Las Vegas’ tourism agency has put a chunk of the former Riviera site up for sale.
The Las Vegas Convention and Visitors Authority hired brokerage firm CBRE Group to sell a 10-acre piece of the demolished hotel’s footprint, CBRE announced Wednesday.
No asking price was given for the parcel, at the southeast corner of Las Vegas and Elvis Presley boulevards on the north Strip, but the agency’s chief executive has said that it may be the most valuable government-owned property ever sold.
The sales effort comes as this long-sleepy stretch of Las Vegas’ famed casino corridor is viewed with high hopes for a turnaround in coming years with the expected openings of two megaresorts — Resorts World Las Vegas and The Drew — and an expanded Las Vegas Convention Center nearby.
But sales of vacant land on the Strip have been sluggish for years, and values are nowhere near what sellers fetched before the economy crashed.

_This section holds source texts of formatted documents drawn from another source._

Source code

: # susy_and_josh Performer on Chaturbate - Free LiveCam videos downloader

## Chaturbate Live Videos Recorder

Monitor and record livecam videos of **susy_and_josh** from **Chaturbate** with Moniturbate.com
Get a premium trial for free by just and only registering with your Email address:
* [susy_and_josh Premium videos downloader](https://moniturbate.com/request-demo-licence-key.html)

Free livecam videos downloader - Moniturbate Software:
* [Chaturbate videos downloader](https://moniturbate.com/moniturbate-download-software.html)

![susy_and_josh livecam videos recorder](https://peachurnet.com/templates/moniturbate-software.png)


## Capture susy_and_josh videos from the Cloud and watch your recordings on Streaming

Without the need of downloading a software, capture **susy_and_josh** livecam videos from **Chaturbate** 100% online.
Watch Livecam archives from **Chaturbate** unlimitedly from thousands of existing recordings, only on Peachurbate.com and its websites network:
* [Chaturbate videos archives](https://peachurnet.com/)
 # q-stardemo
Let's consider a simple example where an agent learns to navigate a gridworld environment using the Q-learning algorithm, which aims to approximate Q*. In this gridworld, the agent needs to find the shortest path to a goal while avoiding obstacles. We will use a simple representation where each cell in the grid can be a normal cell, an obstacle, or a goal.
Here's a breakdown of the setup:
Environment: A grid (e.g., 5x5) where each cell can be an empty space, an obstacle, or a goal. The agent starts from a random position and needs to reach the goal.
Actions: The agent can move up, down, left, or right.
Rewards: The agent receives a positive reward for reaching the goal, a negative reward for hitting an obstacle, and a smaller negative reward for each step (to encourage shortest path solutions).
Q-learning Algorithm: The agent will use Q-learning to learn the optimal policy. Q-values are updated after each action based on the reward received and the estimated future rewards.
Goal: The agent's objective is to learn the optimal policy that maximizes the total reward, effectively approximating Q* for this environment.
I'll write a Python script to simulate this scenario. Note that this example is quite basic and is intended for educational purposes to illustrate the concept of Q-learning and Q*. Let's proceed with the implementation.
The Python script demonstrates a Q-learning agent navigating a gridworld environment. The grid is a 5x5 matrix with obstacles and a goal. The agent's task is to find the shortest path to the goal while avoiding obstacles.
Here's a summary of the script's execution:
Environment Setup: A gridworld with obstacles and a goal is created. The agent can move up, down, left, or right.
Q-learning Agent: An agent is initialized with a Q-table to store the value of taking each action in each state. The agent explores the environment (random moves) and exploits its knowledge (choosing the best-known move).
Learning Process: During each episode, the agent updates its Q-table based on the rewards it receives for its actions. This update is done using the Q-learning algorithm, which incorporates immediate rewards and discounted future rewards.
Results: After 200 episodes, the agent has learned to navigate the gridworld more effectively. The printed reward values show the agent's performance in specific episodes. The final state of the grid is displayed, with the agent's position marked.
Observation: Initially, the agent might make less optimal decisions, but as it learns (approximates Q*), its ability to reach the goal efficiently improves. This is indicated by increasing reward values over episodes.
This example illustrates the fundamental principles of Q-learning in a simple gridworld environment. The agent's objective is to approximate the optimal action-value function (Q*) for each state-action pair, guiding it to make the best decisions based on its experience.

Michael Parks of CBRE, one of the listing brokers, said the property would be shopped around to developers and will be the Strip’s “gateway” to a bigger convention center.
He said the parcel was originally slated to be used for outdoor exhibit space. But the LVCVA acquired additional property last year along Convention Center Drive that is closer to the convention center and, according to Parks, will be used for open-air exhibit space instead.

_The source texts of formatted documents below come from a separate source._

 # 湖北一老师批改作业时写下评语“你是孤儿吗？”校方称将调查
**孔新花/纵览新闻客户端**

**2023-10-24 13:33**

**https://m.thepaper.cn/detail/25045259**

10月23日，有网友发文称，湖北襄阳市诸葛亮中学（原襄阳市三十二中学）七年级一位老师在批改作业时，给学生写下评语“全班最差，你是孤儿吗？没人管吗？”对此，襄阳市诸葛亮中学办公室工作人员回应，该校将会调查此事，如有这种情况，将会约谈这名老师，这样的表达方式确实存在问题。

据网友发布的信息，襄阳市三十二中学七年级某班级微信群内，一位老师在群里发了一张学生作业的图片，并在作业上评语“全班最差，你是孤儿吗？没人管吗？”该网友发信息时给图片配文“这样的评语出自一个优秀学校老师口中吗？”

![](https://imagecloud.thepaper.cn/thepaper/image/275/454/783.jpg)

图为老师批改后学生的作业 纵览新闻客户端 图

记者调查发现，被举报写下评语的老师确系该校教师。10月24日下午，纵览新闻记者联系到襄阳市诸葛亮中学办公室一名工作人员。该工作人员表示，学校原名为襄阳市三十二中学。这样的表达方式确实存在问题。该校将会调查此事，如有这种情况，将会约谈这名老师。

All told, the 10 acres for sale “provide exceptional opportunity for the right visionary,” LVCVA President and CEO Steve Hill said in Wednesday’s news release.
The listing is not a surprise.
Last month, Hill told a breakfast meeting of NAIOP, a commercial real estate association, that the LVCVA would look to sell about 10 acres of the former Riviera site along Las Vegas Boulevard.
In an interview that day with the Las Vegas Review-Journal, he did not offer an estimate on how much the north Strip parcel could be worth, and he said agency officials were just starting to think about how to shop it around.
But he thought it would fetch a high price.
“It may be the most valuable piece of property that a government agency has ever sold,” Hill said at the time.
The LVCVA, under then-chief Rossi Ralenkotter, bought the Riviera in 2015 for $182.5 million. It acquired the 26-acre site for convention center expansion space and imploded the resort.